▶ [EXERCISE GOAL]:
Wherever the listing has a line with the string "cref", copy that line out.

▶ [PROVIDED RECORDS]:

::::

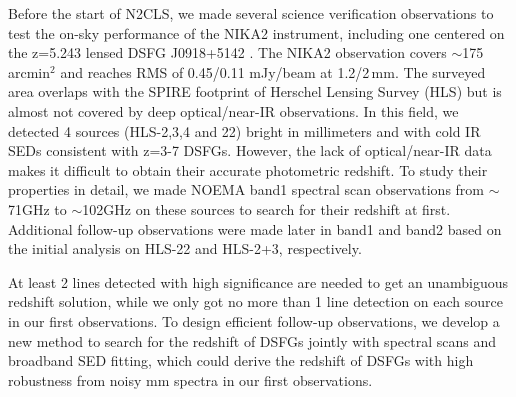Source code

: \documentclass{webofc}
\begin{document}


Before the start of N2CLS, we made several science verification observations to test the on-sky performance of the NIKA2 instrument, including one centered on the z=5.243 lensed DSFG J0918+5142 \cite{Combes12}. The NIKA2 observation covers $\sim$175 arcmin$^2$ and reaches RMS of 0.45/0.11 mJy/beam at 1.2/2\,mm. The surveyed area overlaps with the SPIRE footprint of Herschel Lensing Survey (HLS) \cite{Egami10} but is almost not covered by deep optical/near-IR observations. In this field, we detected 4 sources (HLS-2,3,4 and 22) bright in millimeters and with cold IR SEDs consistent with z=3-7 DSFGs. However, the lack of optical/near-IR data makes it difficult to obtain their accurate photometric redshift. To study their properties in detail, we made NOEMA band1 spectral scan observations from $\sim$71GHz to $\sim$102GHz on these sources to search for their redshift at first. Additional follow-up observations were made later in band1 and band2 based on the initial analysis on HLS-22 and HLS-2+3, respectively. 

At least 2 lines detected with high significance are needed to get an unambiguous redshift solution, while we only got no more than 1 line detection on each source in our first observations. To design efficient follow-up observations, we develop a new method to search for the redshift of DSFGs jointly with spectral scans and broadband SED fitting, which could derive the redshift of DSFGs with high robustness from noisy mm spectra in our first observations. 
\end{document}
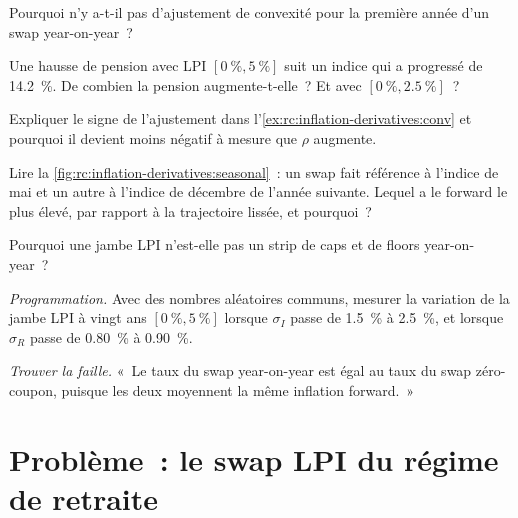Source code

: \begin{exercise}[$\star$]\label{exo:rc:inflation-derivatives:2}
Pourquoi n'y a-t-il pas d'ajustement de convexité pour la première année d'un swap year-on-year~?
\end{exercise}

\begin{exercise}[$\star$]\label{exo:rc:inflation-derivatives:3}
Une hausse de pension avec LPI $[0~\%,5~\%]$ suit un indice qui a progressé de 14.2~\%. De combien
la pension augmente-t-elle~? Et avec $[0~\%,2.5~\%]$~?
\end{exercise}

\begin{exercise}[$\star\star$]\label{exo:rc:inflation-derivatives:4}
Expliquer le signe de l'ajustement dans l'\cref{ex:rc:inflation-derivatives:conv} et pourquoi
il devient moins négatif à mesure que $\rho$ augmente.
\end{exercise}

\begin{exercise}[$\star\star$]\label{exo:rc:inflation-derivatives:5}
Lire la \cref{fig:rc:inflation-derivatives:seasonal}~: un swap fait référence à l'indice de mai et un
autre à l'indice de décembre de l'année suivante. Lequel a le forward le plus élevé, par rapport
à la trajectoire lissée, et pourquoi~?
\end{exercise}

\begin{exercise}[$\star\star$]\label{exo:rc:inflation-derivatives:6}
Pourquoi une jambe LPI n'est-elle pas un strip de caps et de floors year-on-year~?
\end{exercise}

\begin{exercise}[$\star\star\star$]\label{exo:rc:inflation-derivatives:7}
\emph{Programmation.} Avec des nombres aléatoires communs, mesurer la variation de la jambe LPI
à vingt ans $[0~\%,5~\%]$ lorsque $\sigma_I$ passe de 1.5~\% à 2.5~\%, et lorsque $\sigma_R$ passe de 0.80~\% à
0.90~\%.
\end{exercise}

\begin{exercise}[$\star\star\star$]\label{exo:rc:inflation-derivatives:8}
\emph{Trouver la faille.} «~Le taux du swap year-on-year est égal au taux du swap zéro-coupon,
puisque les deux moyennent la même inflation forward.~»
\end{exercise}

\section{Problème~: le swap LPI du régime de retraite}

::::

▶ [YOUR RESPONSE]:
Expliquer le signe de l'ajustement dans l'\cref{ex:rc:inflation-derivatives:conv} et pourquoi
Lire la \cref{fig:rc:inflation-derivatives:seasonal}~: un swap fait référence à l'indice de mai et un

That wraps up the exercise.